== Segment start ==

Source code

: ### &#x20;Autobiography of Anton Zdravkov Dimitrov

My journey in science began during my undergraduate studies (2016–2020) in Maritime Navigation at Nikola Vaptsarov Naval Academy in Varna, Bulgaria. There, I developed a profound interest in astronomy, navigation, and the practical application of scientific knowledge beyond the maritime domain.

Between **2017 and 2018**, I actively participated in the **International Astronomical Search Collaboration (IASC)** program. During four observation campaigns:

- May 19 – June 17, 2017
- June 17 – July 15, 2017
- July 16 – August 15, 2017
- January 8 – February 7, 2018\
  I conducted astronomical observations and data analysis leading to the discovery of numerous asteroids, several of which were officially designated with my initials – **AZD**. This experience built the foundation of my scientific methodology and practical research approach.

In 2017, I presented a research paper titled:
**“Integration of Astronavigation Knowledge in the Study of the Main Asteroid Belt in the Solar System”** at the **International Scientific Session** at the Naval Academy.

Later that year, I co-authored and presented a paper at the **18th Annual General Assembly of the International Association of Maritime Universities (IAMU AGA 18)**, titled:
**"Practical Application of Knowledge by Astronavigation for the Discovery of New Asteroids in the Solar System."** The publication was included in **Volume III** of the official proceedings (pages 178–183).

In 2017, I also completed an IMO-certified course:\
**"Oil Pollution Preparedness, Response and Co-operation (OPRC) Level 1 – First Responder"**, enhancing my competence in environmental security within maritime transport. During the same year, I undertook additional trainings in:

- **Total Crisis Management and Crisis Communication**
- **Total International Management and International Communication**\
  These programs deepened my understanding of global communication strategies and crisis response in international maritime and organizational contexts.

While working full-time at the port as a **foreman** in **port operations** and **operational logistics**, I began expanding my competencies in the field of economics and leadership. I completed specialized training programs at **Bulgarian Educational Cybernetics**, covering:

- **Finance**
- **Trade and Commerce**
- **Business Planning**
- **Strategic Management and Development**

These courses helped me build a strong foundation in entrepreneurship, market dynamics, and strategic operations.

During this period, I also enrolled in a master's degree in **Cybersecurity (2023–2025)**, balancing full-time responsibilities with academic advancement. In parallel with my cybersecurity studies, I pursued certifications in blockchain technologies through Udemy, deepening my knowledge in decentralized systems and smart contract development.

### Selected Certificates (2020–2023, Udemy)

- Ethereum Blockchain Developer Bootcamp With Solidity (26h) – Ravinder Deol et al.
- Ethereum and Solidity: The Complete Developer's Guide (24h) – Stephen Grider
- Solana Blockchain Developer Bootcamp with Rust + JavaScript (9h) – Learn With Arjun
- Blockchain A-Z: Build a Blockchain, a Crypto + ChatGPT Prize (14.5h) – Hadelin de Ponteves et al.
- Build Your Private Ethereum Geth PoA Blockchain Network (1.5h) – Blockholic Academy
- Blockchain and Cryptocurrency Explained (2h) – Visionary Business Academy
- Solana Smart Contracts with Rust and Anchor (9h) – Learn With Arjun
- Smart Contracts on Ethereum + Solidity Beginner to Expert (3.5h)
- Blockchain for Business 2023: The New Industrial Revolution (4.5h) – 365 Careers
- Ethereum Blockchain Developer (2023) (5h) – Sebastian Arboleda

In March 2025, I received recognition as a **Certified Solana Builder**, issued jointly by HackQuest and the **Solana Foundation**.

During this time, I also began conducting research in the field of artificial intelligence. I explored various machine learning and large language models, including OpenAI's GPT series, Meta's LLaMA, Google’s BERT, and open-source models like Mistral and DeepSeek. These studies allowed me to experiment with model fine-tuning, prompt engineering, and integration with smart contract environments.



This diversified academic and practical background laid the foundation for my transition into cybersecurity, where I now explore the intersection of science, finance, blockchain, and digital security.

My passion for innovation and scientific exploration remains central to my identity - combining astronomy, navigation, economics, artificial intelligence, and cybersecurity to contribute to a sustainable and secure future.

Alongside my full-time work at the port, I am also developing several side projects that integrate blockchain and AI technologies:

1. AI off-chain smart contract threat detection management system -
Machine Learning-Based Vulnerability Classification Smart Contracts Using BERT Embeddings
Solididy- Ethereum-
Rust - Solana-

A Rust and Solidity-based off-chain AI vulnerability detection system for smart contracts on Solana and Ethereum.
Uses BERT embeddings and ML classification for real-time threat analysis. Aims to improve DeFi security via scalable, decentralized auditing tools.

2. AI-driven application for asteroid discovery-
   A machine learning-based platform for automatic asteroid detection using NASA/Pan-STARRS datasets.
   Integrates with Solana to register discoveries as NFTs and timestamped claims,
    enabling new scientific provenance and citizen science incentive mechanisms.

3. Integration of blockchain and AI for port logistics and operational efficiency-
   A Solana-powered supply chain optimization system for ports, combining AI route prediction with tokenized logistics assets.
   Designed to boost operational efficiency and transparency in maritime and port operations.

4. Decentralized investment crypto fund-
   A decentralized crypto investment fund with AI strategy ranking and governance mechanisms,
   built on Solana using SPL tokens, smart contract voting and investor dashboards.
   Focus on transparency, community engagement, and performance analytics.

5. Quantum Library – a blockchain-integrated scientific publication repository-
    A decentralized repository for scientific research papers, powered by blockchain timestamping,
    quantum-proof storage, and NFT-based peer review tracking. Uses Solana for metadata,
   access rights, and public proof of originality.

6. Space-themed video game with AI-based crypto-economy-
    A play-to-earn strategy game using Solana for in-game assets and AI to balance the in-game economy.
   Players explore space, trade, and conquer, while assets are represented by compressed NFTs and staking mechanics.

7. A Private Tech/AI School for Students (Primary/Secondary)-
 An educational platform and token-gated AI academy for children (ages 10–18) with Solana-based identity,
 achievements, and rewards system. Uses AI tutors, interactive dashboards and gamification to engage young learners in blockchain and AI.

== Segment end ==

__WHAT YOU HAVE TO DO__. Which of the lines above hold the string "Solidity"? Pick each of them out.

__WRITTEN RESPONSE__.
- Ethereum Blockchain Developer Bootcamp With Solidity (26h) – Ravinder Deol et al.
- Ethereum and Solidity: The Complete Developer's Guide (24h) – Stephen Grider
- Smart Contracts on Ethereum + Solidity Beginner to Expert (3.5h)
A Rust and Solidity-based off-chain AI vulnerability detection system for smart contracts on Solana and Ethereum.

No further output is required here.